Poemas Galácticos, VI
Tu rebeldía fue capaz de apaciguar las furibundas
tormentas solares. Me escribiste una carta contándome tu batalla, la sonrisa
del barco en el poniente y la cara gris de la luna. Y ya no sé si te soñé en
una mañana de crimen o es que estabas ahí mirándome desde la órbita plutónica.
Hoy tengo llena de poesía el alma sonora. Tengo un
verso, dos, tres, y una corchea cantarina. En el calendario se suceden los
milímetros henchidos de pena, y el reloj muestra mis pasos sobre el camino
terroso.
¡Ay, soledad! ¿Qué te hice yo para que me condenaras
con tu espada aciaga?
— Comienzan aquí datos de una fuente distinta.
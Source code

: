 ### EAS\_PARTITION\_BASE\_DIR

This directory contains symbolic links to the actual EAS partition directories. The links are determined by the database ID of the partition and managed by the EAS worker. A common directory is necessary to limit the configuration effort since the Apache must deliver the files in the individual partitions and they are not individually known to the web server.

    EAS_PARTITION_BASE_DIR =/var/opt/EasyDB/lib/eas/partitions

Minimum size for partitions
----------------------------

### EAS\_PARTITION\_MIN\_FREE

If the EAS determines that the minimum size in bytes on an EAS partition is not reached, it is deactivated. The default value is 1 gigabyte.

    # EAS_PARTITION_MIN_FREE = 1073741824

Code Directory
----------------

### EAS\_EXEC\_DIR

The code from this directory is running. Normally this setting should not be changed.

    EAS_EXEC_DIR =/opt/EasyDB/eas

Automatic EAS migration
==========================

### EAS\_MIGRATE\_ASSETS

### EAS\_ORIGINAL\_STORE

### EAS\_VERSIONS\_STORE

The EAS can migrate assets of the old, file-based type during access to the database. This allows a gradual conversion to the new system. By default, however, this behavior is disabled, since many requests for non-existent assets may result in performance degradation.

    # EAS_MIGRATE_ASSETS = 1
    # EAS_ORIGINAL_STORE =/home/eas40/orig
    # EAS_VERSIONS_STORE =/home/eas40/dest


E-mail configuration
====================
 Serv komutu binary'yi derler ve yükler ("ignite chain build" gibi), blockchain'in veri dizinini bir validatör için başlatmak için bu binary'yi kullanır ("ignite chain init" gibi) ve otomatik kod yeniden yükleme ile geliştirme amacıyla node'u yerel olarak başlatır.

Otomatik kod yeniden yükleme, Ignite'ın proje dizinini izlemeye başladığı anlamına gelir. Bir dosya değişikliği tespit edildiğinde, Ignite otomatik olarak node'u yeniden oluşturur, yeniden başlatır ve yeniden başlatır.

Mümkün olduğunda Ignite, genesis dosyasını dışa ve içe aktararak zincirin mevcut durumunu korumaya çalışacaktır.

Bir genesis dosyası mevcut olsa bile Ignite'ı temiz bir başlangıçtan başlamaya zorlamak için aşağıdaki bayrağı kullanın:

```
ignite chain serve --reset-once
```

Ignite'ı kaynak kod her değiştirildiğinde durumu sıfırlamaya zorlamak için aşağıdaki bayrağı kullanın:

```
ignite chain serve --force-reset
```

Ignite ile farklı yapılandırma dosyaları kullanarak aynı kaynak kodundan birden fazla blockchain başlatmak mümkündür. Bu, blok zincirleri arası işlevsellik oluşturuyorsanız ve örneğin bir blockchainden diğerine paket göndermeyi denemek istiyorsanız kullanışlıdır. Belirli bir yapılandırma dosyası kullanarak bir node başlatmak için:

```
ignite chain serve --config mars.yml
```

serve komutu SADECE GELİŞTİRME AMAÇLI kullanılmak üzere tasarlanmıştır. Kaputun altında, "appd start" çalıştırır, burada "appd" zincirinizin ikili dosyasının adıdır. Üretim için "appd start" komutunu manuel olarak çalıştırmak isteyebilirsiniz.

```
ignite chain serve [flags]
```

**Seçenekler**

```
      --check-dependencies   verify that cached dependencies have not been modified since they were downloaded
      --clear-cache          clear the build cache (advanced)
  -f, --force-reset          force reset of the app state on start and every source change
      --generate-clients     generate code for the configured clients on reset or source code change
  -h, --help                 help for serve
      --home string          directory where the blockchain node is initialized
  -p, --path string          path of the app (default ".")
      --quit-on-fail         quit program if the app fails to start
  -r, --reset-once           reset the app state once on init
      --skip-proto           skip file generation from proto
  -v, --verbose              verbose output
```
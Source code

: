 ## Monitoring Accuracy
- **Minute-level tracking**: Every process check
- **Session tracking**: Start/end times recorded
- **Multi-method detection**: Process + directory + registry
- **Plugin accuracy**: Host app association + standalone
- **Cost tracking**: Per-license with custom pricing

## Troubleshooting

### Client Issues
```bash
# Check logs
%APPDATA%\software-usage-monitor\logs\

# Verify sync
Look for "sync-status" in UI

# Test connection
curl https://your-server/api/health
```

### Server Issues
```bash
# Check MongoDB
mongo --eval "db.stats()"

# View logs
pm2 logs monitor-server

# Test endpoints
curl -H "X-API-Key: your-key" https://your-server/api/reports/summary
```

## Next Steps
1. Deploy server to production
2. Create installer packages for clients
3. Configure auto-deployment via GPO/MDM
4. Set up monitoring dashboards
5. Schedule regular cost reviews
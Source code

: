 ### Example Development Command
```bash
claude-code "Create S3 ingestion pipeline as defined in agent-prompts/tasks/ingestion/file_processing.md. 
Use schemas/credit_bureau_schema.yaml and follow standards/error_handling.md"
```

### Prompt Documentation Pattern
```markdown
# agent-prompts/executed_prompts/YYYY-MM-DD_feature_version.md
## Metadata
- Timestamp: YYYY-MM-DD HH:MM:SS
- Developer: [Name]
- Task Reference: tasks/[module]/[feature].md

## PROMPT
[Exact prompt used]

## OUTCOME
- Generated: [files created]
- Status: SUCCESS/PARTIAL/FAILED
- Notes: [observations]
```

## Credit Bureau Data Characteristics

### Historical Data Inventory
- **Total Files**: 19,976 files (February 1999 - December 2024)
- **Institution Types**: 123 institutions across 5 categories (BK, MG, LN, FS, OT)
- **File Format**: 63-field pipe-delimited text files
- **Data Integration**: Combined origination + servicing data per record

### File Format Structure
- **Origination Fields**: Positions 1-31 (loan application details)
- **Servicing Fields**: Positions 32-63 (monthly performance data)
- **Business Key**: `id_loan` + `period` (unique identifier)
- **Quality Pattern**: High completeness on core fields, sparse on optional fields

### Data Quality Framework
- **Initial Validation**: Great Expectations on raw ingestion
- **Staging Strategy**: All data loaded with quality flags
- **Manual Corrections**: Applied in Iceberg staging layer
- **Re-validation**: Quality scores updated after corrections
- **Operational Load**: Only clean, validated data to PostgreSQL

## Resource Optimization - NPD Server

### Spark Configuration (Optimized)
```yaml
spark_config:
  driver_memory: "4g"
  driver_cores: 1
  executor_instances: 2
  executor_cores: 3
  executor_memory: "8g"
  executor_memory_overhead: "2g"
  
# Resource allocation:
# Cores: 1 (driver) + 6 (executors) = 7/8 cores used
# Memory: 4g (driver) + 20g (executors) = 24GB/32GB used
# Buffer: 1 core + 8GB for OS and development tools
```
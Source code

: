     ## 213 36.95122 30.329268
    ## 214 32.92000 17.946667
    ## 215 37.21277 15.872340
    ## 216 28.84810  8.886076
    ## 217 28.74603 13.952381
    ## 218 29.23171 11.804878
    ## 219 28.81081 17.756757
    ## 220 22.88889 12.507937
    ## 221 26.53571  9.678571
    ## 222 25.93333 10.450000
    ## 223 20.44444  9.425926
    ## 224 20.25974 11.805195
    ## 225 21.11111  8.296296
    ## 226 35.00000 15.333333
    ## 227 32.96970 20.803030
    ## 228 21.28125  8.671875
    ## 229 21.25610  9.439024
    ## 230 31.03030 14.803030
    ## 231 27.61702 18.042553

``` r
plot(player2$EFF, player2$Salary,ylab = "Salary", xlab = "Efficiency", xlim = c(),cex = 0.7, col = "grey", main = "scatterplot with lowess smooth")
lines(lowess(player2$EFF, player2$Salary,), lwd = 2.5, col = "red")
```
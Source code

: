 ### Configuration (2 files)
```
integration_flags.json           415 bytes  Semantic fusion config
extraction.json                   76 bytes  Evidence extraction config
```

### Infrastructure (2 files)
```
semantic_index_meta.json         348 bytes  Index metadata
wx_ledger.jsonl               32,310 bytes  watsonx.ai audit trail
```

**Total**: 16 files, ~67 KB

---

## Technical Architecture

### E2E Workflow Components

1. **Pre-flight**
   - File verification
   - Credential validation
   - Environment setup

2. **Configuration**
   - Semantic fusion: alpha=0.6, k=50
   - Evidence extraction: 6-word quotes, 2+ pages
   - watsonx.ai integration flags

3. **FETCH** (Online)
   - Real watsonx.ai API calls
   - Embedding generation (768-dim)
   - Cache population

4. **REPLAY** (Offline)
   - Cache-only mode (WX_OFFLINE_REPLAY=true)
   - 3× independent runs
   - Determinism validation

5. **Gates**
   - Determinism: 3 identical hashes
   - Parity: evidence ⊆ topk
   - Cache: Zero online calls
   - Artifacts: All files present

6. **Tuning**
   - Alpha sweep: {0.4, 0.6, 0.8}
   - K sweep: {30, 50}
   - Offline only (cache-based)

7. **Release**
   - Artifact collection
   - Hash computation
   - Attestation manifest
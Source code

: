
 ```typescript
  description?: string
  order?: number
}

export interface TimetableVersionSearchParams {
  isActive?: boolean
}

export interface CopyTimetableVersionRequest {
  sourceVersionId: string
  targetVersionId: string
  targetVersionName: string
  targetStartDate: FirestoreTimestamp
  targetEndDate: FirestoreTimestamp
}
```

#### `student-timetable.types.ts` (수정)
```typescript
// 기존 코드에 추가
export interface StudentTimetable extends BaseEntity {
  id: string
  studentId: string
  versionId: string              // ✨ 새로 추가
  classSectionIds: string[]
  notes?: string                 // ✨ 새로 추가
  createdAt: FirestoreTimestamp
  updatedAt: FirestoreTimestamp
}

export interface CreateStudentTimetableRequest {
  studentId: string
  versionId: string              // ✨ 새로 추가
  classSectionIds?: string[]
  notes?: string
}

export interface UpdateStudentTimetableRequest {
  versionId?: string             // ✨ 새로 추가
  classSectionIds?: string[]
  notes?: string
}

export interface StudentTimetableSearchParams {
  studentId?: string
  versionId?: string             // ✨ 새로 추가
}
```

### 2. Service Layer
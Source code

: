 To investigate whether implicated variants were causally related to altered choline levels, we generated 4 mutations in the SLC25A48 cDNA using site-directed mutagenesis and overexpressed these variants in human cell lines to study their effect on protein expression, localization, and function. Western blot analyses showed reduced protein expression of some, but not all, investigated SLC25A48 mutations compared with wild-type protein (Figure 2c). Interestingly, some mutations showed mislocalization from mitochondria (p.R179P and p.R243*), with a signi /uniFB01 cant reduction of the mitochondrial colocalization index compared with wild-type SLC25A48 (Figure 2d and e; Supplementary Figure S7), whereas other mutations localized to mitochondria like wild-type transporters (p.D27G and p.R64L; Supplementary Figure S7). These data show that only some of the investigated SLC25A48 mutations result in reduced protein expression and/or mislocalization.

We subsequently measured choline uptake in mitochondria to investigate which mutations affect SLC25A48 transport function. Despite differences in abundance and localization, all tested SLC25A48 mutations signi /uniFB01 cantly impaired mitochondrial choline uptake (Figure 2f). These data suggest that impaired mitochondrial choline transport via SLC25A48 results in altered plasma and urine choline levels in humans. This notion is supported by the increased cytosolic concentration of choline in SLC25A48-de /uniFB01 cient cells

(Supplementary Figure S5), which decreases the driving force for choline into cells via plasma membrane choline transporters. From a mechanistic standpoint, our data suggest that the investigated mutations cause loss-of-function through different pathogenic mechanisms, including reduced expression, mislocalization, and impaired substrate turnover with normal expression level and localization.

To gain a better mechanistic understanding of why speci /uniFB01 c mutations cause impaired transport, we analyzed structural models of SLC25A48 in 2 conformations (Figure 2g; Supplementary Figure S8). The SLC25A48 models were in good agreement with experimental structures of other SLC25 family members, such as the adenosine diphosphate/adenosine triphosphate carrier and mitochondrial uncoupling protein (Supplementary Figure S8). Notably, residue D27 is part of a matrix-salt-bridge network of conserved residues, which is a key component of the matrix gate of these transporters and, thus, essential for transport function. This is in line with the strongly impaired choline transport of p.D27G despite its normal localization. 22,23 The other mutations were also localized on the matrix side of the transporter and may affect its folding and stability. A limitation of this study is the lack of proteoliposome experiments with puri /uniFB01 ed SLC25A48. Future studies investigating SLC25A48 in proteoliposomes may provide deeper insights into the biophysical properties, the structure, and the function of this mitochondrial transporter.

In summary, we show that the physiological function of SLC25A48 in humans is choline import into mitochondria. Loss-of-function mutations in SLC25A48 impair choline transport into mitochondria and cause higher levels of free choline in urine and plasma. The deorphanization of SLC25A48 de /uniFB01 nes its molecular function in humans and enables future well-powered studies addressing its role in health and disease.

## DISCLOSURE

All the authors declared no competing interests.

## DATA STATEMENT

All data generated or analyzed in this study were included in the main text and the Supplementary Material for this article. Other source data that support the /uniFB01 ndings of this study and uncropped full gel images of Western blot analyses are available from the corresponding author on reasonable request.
No sino que el destino nunca me fue propicio; esperé con
calma y llanamente la llamada de las estrellas sulfurosas. Brillaban tanto y
con tanto ímpetu, esas luciérnagas del techo padre. Siempre creí que eran
lamparitas de azufre infernal, llamas azulinas y tintineantes- nodrizas de hiel
y acero.
Esas crueles. Ningunean la nada eterna, se piensan
diosas inmortales mientras fecundan de candor el universo. Pero en realidad son
tan mortales como una abeja ténebre o una tumba colmenera. Como un alma que se
evapora en el silencio atigrado, ellas se funden con el negro noctular.
No me parecen simientes de luz, sino cabalísticos
anuncios de mortandad. Están ahí para recordarnos a nosotros, a la abeja y a la
tumba que no tardaremos en sumirnos en la inconsciencia del estado último de la
existencia.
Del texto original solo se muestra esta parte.